## Assignment
What lines below contain the word "begins"? Please pull each one out.

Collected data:
+ + + + + + +

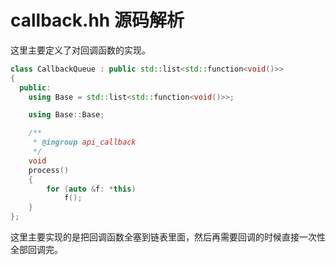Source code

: # callback.hh 源码解析

这里主要定义了对回调函数的实现。

```cpp
class CallbackQueue : public std::list<std::function<void()>>
{
  public:
    using Base = std::list<std::function<void()>>;

    using Base::Base;

    /**
     * @ingroup api_callback
     */
    void
    process()
    {
        for (auto &f: *this)
            f();
    }
};
```

这里主要实现的是把回调函数全塞到链表里面，然后再需要回调的时候直接一次性全部回调完。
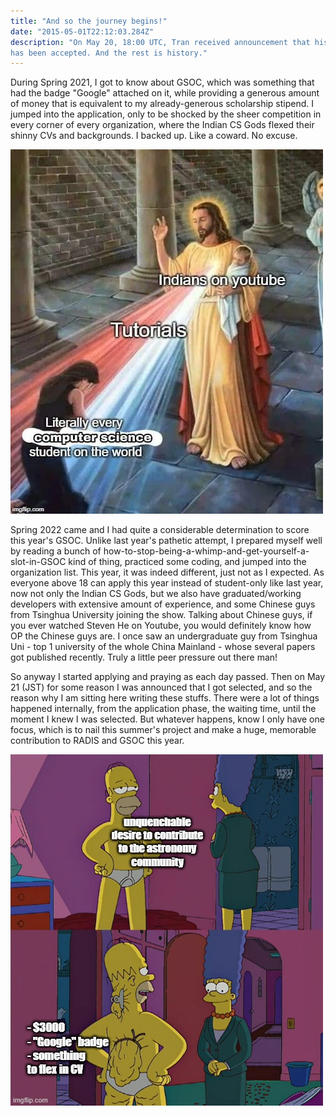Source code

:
 ```yaml
---
title: "And so the journey begins!"
date: "2015-05-01T22:12:03.284Z"
description: "On May 20, 18:00 UTC, Tran received announcement that his 2022 GSOC application 
has been accepted. And the rest is history."
---
```


During Spring 2021, I got to know about GSOC, which was something that had the badge "Google" attached on it, while providing a generous amount of money that is equivalent to my already-generous scholarship stipend. I jumped into the application, only to be shocked by the sheer competition in every corner of every organization, where the Indian CS Gods flexed their shinny CVs and backgrounds. I backed up. Like a coward. No excuse.

![For a long time Indian guys (and girls, of course) have been considered highly competent and skillful in CS. Now imagine there are like 5000 of them spanning through every organization in GSOC.](./indianCSgods.jpg)

Spring 2022 came and I had quite a considerable determination to score this year's GSOC. Unlike last year's pathetic attempt, I prepared myself well by reading a bunch of how-to-stop-being-a-whimp-and-get-yourself-a-slot-in-GSOC kind of thing, practiced some coding, and jumped into the organization list. This year, it was indeed different, just not as I expected. As everyone above 18 can apply this year instead of student-only like last year, now not only the Indian CS Gods, but we also have graduated/working developers with extensive amount of experience, and some Chinese guys from Tsinghua University joining the show. Talking about Chinese guys, if you ever watched Steven He on Youtube, you would definitely know how OP the Chinese guys are. I once saw an undergraduate guy from Tsinghua Uni - top 1 university of the whole China Mainland - whose several papers got published recently. Truly a little peer pressure out there man!

So anyway I started applying and praying as each day passed. Then on May 21 (JST) for some reason I was announced that I got selected, and so the reason why I am sitting here writing these stuffs. There were a lot of things happened internally, from the application phase, the waiting time, until the moment I knew I was selected. But whatever happens, know I only have one focus, which is to nail this summer's project and make a huge, memorable contribution to RADIS and GSOC this year.

![Yeah, and so my summer begins!](./reasons.jpg)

+ + + + + + +

## Task solution
title: "And so the journey begins!"
![Yeah, and so my summer begins!](./reasons.jpg)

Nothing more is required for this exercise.